▸ **DATA RECORDS**:
________________________

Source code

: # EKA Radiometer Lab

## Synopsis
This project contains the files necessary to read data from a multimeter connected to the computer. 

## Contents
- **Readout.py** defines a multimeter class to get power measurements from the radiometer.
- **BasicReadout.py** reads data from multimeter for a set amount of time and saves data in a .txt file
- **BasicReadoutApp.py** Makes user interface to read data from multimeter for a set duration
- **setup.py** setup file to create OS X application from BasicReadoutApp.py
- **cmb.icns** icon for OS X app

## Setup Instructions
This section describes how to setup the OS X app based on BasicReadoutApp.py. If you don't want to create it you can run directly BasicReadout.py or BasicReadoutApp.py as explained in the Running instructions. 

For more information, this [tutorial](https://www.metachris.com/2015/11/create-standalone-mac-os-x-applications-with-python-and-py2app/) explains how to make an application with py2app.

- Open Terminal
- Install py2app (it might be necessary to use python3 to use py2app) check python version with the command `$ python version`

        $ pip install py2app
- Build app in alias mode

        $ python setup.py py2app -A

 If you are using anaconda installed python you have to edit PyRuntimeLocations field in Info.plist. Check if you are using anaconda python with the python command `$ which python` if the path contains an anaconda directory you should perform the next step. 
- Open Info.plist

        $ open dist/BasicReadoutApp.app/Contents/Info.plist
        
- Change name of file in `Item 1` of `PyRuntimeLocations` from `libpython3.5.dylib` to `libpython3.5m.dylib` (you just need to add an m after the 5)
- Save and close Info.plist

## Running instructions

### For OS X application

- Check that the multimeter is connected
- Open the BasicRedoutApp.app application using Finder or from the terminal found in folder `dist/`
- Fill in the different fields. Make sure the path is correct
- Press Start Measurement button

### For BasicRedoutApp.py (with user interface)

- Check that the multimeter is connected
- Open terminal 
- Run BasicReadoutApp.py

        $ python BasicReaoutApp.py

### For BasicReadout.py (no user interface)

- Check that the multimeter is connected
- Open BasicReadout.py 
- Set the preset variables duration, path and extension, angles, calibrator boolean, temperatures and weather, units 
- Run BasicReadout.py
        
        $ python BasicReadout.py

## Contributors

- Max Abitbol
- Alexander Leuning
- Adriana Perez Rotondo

________________________

▸ **DIRECTIONS**: Transcribe the entries exactly, and make each line match the original.

▸ **ANSWER TO THE EXERCISE**:
Source code

: # EKA Radiometer Lab

## Synopsis
This project contains the files necessary to read data from a multimeter connected to the computer. 

## Contents
- **Readout.py** defines a multimeter class to get power measurements from the radiometer.
- **BasicReadout.py** reads data from multimeter for a set amount of time and saves data in a .txt file
- **BasicReadoutApp.py** Makes user interface to read data from multimeter for a set duration
- **setup.py** setup file to create OS X application from BasicReadoutApp.py
- **cmb.icns** icon for OS X app

## Setup Instructions
This section describes how to setup the OS X app based on BasicReadoutApp.py. If you don't want to create it you can run directly BasicReadout.py or BasicReadoutApp.py as explained in the Running instructions. 

For more information, this [tutorial](https://www.metachris.com/2015/11/create-standalone-mac-os-x-applications-with-python-and-py2app/) explains how to make an application with py2app.

- Open Terminal
- Install py2app (it might be necessary to use python3 to use py2app) check python version with the command `$ python version`

        $ pip install py2app
- Build app in alias mode

        $ python setup.py py2app -A

 If you are using anaconda installed python you have to edit PyRuntimeLocations field in Info.plist. Check if you are using anaconda python with the python command `$ which python` if the path contains an anaconda directory you should perform the next step. 
- Open Info.plist

        $ open dist/BasicReadoutApp.app/Contents/Info.plist
        
- Change name of file in `Item 1` of `PyRuntimeLocations` from `libpython3.5.dylib` to `libpython3.5m.dylib` (you just need to add an m after the 5)
- Save and close Info.plist

## Running instructions

### For OS X application

- Check that the multimeter is connected
- Open the BasicRedoutApp.app application using Finder or from the terminal found in folder `dist/`
- Fill in the different fields. Make sure the path is correct
- Press Start Measurement button

### For BasicRedoutApp.py (with user interface)

- Check that the multimeter is connected
- Open terminal 
- Run BasicReadoutApp.py

        $ python BasicReaoutApp.py

### For BasicReadout.py (no user interface)

- Check that the multimeter is connected
- Open BasicReadout.py 
- Set the preset variables duration, path and extension, angles, calibrator boolean, temperatures and weather, units 
- Run BasicReadout.py
        
        $ python BasicReadout.py

## Contributors

- Max Abitbol
- Alexander Leuning
- Adriana Perez Rotondo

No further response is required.